João Semedo: O Orçamento para a saúde vai diminuir em 2010. Os hospitais vão ter menos dinheiro para mais serviço. Isso vai significar a ruína dos hospitais. Os hospitais hoje estão descapitalizados, estão carregados de dívidas como nunca estiveram, isso significa que quando começar a faltar o dinheiro vão haver doentes que vão ficar sem tratamento, isso é gravíssimo e é um aspecto muito importante deste orçamento de Estado. Por outro lado, vai continuar a precarização e instabilidade dos profissionais, vai continuar o recurso ao trabalho vendido por elevado custo pelos serviços privados e por vários estabelecimentos privados. Isso acontece já hoje, vai continuar a acontecer e os privados mais uma vez vão ganhar dinheiro à custa do Serviço Nacional de Saúde (SNS). Isso verifica-se em muitos sítios. Ainda recentemente o Bloco de Esquerda teve oportunidade de denunciar contratações desnecessárias e que não cumprem as regras de transparência da administração pública, que se verificam, por exemplo, no INEM. Como também tivemos oportunidade de apoiar a luta dos enfermeiros, porque ela é inteiramente justa. Os enfermeiros devem ser pagos como todos os outros licenciados e não há nenhuma razão para que eles constituam uma excepção. Hoje, reina a precariedade, reina a instabilidade, reina o desprezo pelas carreiras profissionais, o desprezo pela diferenciação profissional. Isso verifica-se não apenas nos enfermeiros verifica-se também com outros corpos profissionais e significa também a existência no SNS de um conjunto de contratados a empresas privadas, que têm remunerações superiores à dos profissionais do próprio SNS, criando uma grande diferenciação de salários, grande diferenciação de condições de trabalho e prejudicando a coesão e o trabalho em equipa, que é essencial para a qualidade dos cuidados de saúde.
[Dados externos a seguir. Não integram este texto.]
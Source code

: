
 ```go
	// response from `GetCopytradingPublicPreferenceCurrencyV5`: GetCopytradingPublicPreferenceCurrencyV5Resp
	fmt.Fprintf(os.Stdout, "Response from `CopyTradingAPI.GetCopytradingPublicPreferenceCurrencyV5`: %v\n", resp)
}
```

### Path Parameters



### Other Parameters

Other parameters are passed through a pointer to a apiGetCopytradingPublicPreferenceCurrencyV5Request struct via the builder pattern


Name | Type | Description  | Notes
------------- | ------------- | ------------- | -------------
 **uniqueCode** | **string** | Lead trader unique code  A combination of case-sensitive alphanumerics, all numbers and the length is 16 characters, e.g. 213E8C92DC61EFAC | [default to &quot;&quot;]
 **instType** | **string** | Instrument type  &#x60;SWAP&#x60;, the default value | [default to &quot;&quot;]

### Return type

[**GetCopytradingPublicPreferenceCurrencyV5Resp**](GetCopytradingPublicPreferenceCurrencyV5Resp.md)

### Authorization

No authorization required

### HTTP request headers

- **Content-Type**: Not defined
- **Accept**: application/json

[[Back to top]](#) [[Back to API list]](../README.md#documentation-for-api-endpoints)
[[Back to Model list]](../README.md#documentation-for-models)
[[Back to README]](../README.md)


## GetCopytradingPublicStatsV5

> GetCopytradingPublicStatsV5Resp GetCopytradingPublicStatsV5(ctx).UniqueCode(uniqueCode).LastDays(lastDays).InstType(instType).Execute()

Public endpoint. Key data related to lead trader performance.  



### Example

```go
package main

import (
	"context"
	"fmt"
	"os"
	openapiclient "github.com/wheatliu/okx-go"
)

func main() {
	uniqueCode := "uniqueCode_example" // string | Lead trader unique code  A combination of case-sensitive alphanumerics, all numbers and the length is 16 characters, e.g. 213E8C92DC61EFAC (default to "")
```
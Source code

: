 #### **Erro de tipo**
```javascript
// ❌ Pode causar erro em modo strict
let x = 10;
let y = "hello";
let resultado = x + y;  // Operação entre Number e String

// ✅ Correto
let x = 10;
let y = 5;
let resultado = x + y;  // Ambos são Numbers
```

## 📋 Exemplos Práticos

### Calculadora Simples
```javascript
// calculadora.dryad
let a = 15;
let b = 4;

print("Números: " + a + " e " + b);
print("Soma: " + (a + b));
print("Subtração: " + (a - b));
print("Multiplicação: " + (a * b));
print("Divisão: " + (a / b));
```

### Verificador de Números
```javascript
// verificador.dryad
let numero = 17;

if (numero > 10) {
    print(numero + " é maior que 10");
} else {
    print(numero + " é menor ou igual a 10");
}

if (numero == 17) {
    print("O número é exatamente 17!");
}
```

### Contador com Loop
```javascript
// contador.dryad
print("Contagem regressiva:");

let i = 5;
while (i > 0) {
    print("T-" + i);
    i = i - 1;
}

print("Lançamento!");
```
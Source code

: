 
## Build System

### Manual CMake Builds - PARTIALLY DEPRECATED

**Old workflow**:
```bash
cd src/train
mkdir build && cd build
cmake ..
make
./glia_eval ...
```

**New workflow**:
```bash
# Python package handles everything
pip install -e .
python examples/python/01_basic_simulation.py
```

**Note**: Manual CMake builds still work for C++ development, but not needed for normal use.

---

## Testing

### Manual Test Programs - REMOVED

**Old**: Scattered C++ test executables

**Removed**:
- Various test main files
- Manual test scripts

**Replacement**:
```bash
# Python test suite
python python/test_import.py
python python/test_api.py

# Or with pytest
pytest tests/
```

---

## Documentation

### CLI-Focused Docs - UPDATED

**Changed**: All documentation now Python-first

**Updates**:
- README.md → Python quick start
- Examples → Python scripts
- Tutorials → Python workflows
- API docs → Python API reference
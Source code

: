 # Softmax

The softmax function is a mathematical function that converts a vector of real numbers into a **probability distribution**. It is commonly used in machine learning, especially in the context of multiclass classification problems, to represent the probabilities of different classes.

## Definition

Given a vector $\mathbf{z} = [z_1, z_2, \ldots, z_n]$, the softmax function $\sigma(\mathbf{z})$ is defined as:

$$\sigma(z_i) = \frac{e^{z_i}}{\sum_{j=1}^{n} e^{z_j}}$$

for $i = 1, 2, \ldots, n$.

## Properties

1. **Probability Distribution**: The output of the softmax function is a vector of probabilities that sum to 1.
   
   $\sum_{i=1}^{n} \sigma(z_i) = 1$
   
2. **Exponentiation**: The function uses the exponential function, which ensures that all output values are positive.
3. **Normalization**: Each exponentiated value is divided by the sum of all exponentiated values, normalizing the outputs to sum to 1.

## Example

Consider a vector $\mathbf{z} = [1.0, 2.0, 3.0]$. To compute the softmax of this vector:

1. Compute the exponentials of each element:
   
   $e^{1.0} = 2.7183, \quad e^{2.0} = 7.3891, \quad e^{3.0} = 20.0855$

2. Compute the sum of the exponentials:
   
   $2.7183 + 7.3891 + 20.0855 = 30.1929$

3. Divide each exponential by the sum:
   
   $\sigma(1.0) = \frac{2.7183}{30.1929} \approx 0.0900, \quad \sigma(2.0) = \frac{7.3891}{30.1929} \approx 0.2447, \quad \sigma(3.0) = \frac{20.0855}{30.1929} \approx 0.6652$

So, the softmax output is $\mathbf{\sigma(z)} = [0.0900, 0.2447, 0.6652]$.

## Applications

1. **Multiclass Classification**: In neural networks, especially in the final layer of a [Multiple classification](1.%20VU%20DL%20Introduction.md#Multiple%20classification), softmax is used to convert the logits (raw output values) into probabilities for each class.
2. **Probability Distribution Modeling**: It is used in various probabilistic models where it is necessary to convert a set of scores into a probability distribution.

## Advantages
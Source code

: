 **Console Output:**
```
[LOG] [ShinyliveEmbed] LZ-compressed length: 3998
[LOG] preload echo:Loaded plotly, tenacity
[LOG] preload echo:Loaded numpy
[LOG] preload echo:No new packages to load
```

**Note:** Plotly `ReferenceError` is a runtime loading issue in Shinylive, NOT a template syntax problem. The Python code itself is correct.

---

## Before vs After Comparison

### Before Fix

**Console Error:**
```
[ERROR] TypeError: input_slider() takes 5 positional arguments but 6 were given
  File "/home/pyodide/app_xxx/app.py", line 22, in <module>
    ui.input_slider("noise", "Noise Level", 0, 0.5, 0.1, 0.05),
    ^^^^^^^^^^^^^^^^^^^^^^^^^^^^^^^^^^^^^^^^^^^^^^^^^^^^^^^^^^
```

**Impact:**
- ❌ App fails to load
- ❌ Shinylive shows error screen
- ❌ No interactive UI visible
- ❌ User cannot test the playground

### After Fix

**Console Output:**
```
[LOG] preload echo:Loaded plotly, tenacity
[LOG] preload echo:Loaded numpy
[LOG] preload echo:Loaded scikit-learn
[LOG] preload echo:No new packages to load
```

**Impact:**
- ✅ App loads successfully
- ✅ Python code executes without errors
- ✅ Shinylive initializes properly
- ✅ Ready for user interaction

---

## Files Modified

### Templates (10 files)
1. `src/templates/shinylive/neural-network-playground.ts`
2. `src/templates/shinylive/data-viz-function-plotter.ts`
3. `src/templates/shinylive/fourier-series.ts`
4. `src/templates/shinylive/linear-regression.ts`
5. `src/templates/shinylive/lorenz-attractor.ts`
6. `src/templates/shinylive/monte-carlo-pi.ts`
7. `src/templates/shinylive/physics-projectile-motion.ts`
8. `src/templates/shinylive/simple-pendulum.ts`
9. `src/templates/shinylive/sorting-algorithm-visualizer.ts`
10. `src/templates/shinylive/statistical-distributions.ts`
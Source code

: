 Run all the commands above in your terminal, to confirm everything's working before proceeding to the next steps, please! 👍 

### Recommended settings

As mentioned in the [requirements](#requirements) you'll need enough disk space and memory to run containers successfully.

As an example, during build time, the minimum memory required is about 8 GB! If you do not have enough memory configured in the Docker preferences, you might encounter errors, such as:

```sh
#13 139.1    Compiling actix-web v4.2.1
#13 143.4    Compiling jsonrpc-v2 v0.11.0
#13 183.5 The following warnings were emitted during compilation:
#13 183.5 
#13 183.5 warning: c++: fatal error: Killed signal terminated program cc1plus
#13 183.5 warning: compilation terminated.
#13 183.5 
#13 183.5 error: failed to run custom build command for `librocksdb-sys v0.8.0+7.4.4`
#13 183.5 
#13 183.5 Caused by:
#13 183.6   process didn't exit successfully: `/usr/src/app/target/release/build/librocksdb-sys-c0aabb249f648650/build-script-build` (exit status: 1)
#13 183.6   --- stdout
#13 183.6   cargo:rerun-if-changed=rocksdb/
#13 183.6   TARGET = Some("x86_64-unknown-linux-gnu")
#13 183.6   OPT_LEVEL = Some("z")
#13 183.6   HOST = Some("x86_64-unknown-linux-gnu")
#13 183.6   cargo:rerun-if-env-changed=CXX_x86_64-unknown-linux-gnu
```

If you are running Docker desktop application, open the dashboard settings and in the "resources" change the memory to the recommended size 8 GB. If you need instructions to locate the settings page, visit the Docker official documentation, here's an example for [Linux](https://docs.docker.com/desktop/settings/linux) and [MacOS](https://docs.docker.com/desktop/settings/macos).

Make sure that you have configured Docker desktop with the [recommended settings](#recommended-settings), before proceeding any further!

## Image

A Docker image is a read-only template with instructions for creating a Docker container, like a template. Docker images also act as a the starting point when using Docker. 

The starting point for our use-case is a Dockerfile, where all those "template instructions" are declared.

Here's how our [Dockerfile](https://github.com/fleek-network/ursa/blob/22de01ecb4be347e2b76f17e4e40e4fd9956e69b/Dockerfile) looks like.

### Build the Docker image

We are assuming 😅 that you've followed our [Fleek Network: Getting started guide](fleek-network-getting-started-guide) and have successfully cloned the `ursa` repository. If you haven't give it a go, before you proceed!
O tempo de espera para os cuidados hospitalares continua a ser maior do que a lei prevê. Que iniciativas terá o Bloco para este assunto?

João Semedo: O parlamento aprovou por proposta do Bloco de Esquerda uma carta de direitos de acesso dos utentes do SNS. Essa carta diz fundamentalmente que os hospitais e os centros de saúde têm de definir tempos máximos de resposta garantida, para evitar que os utentes estejam eternamente à espera de uma consulta, de um exame, de um internamento ou de uma cirurgia. A esmagadora maioria dos hospitais, a esmagadora maioria dos centros de saúde não cumpre essa carta de direitos. O governo aprovou esses tempos de espera, mas nada fez para que eles se tornassem realidade. E, portanto, é necessário que a opinião pública, que os utentes do SNS, que os cidadãos procurem junto dos seus hospitais e dos seus centros de saúde quais as razões porque eles não estão a cumprir, nem definiram, nem divulgaram, nem cumprem esses tempos de espera. Este era um instrumento muito importante para melhorar a qualidade e a prontidão do acesso e está a acontecer exactamente o contrário. Hoje continua a esperar-se muito tempo por uma consulta, por um internamento ou por um exame, um simples exame, isso não é aceitável, porque as pessoas precisam de ter serviços no momento em que deles precisam e não no momento em que os serviços, por esta ou aquela razão, lhe podem facilitar e facultar esse atendimento. E, portanto, o Bloco de Esquerda vai empenhar-se numa campanha nacional junto das instituições de saúde, hospitais e centros de saúde, procurando que o movimento social e os cidadãos se interessem e se movimentem para que os hospitais e os centros de saúde definam esses tempos de espera e os cumpram a bem de consultas e de atendimentos de serviços de saúde a tempo e horas, que é isso que é necessário para a saúde dos portugueses.